◆ Recorded data
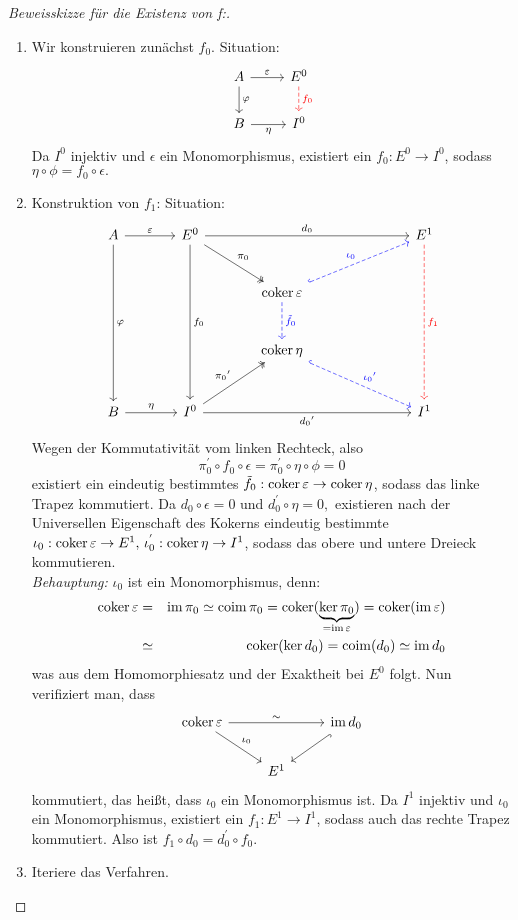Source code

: \begin{proof}[Beweisskizze für die Existenz von f:] 
	\begin{enumerate}
		\item Wir konstruieren zunächst $f_0$. Situation: 
		$$\begin{tikzcd}
		 A \arrow{d}{\phi} \arrow{r}{\epsilon}& E^0 \arrow[dashed,red]{d}{f_0} \\
		 B \arrow[swap]{r}{\eta} & I^0 
		\end{tikzcd}$$
		Da $I^{0} $ injektiv und $\epsilon $ ein Monomorphismus, existiert ein $f_0: E^{0} \to I^{0} $, sodass $\eta \circ \phi = f_0 \circ \epsilon.$
		\item Konstruktion von $f_1$: Situation: \\
		$$\begin{tikzcd}[row sep = large, column sep = large]
		A \arrow{ddd}{\phi} \arrow{r}{\epsilon} & E^0 \arrow{ddd}{f_0}\arrow[two heads]{dr}{\pi_0}\arrow{rrr}{d_0} & & & E^1\arrow[red, dashed]{ddd}{f_1} \\
		& & \coker \epsilon\arrow[dashed, blue]{d}{\tilde{f}_0} \arrow[blue, dashed, hook]{urr}{\iota_0}\\
		& & \coker \eta\arrow[dashed, blue, hook]{drr}{{\iota_0}'} & & \\
		B\arrow{r}{\eta} & I^0\arrow[two heads]{ur}{{\pi_0}'}\arrow[swap]{rrr}{{d_0}'} & & &I^1
		\end{tikzcd}$$
		Wegen der Kommutativität vom linken Rechteck, also
		$$ \pi_0^{'} \circ f_0 \circ \epsilon = \pi_0^{'} \circ \eta \circ \phi = 0 $$ existiert ein eindeutig bestimmtes $ \tilde{f}_0: \operatorname{coker}\varepsilon \to \operatorname{coker} \eta$, sodass das linke Trapez kommutiert. Da $ d_0 \circ \epsilon = 0$ und $ d_0^{'} \circ \eta = 0, $ existieren nach der Universellen Eigenschaft des Kokerns eindeutig bestimmte $ \iota_0: \operatorname{coker}\varepsilon \to E^{1}, \, \iota_0^{'}: \operatorname{coker} \eta \to I^{1}$, sodass das obere und untere Dreieck kommutieren.\\ \emph{Behauptung:} $\iota_0$ ist ein Monomorphismus, denn: \begin{eqnarray*}
			\operatorname{coker} \varepsilon &=& \operatorname{im} \pi_0 \simeq \operatorname{coim} \pi_0 = \operatorname{coker}(\underbrace{\ker \pi_0}_{=\operatorname{im} \varepsilon}) = \operatorname{coker}(\operatorname{im}\varepsilon)\\ &\simeq& \operatorname{coker}(\ker d_0)
		 =\operatorname{coim}(d_0) \simeq \operatorname{im} d_0
		\end{eqnarray*}
		was aus dem Homomorphiesatz und der Exaktheit bei $E^{0}$ folgt. Nun verifiziert man, dass 
		$$\begin{tikzcd}
		 \coker \epsilon \arrow{rr}{\sim} \arrow{dr}{\iota_0} && \im d_0 \arrow[hook]{dl}\\
		 & E^1 &
		\end{tikzcd}$$
		kommutiert, das heißt, dass $\iota_0$ ein Monomorphismus ist. Da $I^1 $ injektiv und $\iota_0$ ein Monomorphismus, existiert ein $f_1: E^1 \to I^1$, sodass auch das rechte Trapez kommutiert. Also ist $f_1 \circ d_0 = d_0^{'} \circ f_0 $. 
		\item Iteriere das Verfahren.
	\end{enumerate}
\end{proof}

◆ Your assignment
Only the lines from the one with "kommutiert, das heißt, dass" to the end of the entries above belong in your answer. Retype them exactly.

◆ Answer box
		kommutiert, das heißt, dass $\iota_0$ ein Monomorphismus ist. Da $I^1 $ injektiv und $\iota_0$ ein Monomorphismus, existiert ein $f_1: E^1 \to I^1$, sodass auch das rechte Trapez kommutiert. Also ist $f_1 \circ d_0 = d_0^{'} \circ f_0 $. 
		\item Iteriere das Verfahren.
	\end{enumerate}
\end{proof}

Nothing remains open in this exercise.